By acquiring the "exclusive worldwide license" to the proprietary HIP Technology, the Company is seeking to position itself as a leading low risk oil and gas producer. Management's initial focus will be to concentrate its operations on applying the HIP Technology to know existing and proven well bores and reservoirs that have become non commercial, uneconomic, depleted or damaged. By proving out the viability and success of the HIP Technology in dramatically increasing production from a defined segment of well bores and reservoirs, we believe the Company will be in an enviable position of building a diverse portfolio of oil and gas reserves, profitable production, and forward looking investment opportunities for the company, its shareholders and investors."

In connection with closing of the asset purchase agreement and the license agreement, the Company agreed to pay a finders fee of 80,000 common shares to a finder for services provided to the Company.

    HIP Energy Corporation.

    Per: Mr. Richard Coglon (B.Com/LL.B)
    President / Director

For further information on this release contact

This press release shall not constitute an offer to sell or the solicitation of an offer to buy nor shall there be any sale of the securities in any state in which such offer, solicitation or sale would be unlawful. The securities have not been registered under the United States Securities Act of 1933, as amended, and may not be offered or sold in the United States absent registration or an applicable exemption from registration requirements.

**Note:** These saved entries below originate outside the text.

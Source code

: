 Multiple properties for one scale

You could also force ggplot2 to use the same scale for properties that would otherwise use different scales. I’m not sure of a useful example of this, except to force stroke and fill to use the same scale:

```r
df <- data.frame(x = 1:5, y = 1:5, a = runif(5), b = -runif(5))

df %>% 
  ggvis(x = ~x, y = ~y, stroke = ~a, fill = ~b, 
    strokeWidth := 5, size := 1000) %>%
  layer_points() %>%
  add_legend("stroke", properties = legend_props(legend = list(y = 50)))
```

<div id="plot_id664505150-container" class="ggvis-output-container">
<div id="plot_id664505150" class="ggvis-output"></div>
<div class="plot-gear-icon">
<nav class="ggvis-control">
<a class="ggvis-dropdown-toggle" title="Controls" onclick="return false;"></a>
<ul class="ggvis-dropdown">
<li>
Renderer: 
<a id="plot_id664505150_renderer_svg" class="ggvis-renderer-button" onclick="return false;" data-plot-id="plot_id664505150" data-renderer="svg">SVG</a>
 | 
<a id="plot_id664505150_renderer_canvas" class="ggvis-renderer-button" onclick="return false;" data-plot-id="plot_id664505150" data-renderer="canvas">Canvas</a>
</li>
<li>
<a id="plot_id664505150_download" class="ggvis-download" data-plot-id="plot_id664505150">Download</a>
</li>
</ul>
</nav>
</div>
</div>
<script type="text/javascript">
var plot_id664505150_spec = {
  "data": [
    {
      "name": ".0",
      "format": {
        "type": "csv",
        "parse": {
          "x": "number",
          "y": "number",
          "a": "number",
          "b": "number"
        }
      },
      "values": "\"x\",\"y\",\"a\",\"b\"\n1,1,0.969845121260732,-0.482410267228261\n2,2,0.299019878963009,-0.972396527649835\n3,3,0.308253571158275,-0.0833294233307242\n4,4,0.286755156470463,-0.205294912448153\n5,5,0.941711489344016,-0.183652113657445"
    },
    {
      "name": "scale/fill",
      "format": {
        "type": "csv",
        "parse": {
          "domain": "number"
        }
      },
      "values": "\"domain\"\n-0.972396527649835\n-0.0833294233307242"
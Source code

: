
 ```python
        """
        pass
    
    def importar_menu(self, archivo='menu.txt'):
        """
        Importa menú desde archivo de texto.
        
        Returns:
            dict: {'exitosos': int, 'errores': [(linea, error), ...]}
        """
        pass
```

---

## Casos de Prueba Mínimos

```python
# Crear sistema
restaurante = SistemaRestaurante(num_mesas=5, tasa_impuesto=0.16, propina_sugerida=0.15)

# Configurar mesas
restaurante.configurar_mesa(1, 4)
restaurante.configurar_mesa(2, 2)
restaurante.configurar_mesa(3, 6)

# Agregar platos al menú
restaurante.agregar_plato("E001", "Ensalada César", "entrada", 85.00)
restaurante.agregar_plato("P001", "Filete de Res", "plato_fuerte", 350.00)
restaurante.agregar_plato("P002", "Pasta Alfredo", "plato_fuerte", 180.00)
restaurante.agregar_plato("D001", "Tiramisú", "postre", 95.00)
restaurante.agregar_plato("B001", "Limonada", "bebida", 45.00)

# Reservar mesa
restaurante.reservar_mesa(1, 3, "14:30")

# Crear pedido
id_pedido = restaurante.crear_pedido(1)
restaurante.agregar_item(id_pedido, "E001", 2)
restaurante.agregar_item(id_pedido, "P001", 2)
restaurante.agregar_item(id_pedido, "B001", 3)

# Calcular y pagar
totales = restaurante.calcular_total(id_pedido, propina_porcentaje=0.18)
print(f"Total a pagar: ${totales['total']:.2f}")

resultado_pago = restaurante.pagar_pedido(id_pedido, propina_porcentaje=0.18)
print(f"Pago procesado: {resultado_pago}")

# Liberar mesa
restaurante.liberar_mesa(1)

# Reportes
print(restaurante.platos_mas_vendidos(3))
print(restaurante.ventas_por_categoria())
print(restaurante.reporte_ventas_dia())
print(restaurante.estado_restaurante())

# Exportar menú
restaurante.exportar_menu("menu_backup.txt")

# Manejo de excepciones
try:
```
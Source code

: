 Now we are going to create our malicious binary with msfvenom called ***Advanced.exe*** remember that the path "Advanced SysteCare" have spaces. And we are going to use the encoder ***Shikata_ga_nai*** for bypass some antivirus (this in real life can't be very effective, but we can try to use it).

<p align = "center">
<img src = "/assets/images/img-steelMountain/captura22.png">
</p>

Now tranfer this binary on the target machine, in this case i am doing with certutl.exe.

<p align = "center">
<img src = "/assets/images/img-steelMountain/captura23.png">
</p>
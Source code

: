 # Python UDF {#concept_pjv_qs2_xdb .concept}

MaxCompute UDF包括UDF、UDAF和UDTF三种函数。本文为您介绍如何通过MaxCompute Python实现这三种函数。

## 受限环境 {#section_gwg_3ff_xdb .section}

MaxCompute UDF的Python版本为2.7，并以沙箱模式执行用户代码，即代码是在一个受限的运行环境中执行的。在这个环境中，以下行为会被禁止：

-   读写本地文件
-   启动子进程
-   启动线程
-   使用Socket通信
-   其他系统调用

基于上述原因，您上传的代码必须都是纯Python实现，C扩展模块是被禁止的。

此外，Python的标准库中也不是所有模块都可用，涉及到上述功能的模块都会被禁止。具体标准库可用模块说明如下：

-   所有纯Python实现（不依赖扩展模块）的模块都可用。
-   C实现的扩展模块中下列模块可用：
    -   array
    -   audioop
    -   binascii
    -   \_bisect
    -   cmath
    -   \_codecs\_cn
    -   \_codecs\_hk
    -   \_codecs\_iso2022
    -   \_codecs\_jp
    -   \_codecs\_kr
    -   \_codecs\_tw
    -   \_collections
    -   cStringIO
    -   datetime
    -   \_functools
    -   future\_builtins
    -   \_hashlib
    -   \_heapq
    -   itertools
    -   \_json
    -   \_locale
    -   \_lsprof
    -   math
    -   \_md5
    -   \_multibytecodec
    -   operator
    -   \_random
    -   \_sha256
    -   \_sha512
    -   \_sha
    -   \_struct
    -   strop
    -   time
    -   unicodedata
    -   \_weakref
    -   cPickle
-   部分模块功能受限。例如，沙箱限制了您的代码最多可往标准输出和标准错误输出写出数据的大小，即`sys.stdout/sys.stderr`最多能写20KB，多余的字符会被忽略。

Certain statements in this document are forward-looking statements or information (collectively "forward-looking statements"), within the meaning of the applicable securities legislation. Any statements that express, or involve discussions as to, expectations, beliefs, plans, objectives, assumptions or future events or performance (often, but not always, through the use of words or phrases such as: "will", "will likely result," "are expected to," "will continue," "is anticipated," "estimated," "intend," "plan," "projection," "could," "vision," "goals," "objective" and "outlook") are not historical facts and may be forward-looking and may involve estimates, assumptions and uncertainties which could cause actual results or outcomes to differ materially from those expressed in the forward-looking statements. In particular, the forward-looking statements in this news release include: that the various oil and gas assets acquired by HIPE from HIPER and or the "worldwide exclusive right" to the proprietary "HIP Down Hole Oil and Gas Enhancement Technology" may have any commercial viability, that Management's initial focus will be to concentrate its operations on applying the HIP Technology to known existing and proven well bores and reservoirs that have become non commercial, uneconomic, depleted or damaged, and that by proving out the viability and success of the HIP Technology in increasing production from a defined segment of well bores and reservoirs, the Company will be in a position of building a diverse portfolio of oil and gas reserves, profitable production, and forward looking investment opportunities for the company, its shareholders and investors.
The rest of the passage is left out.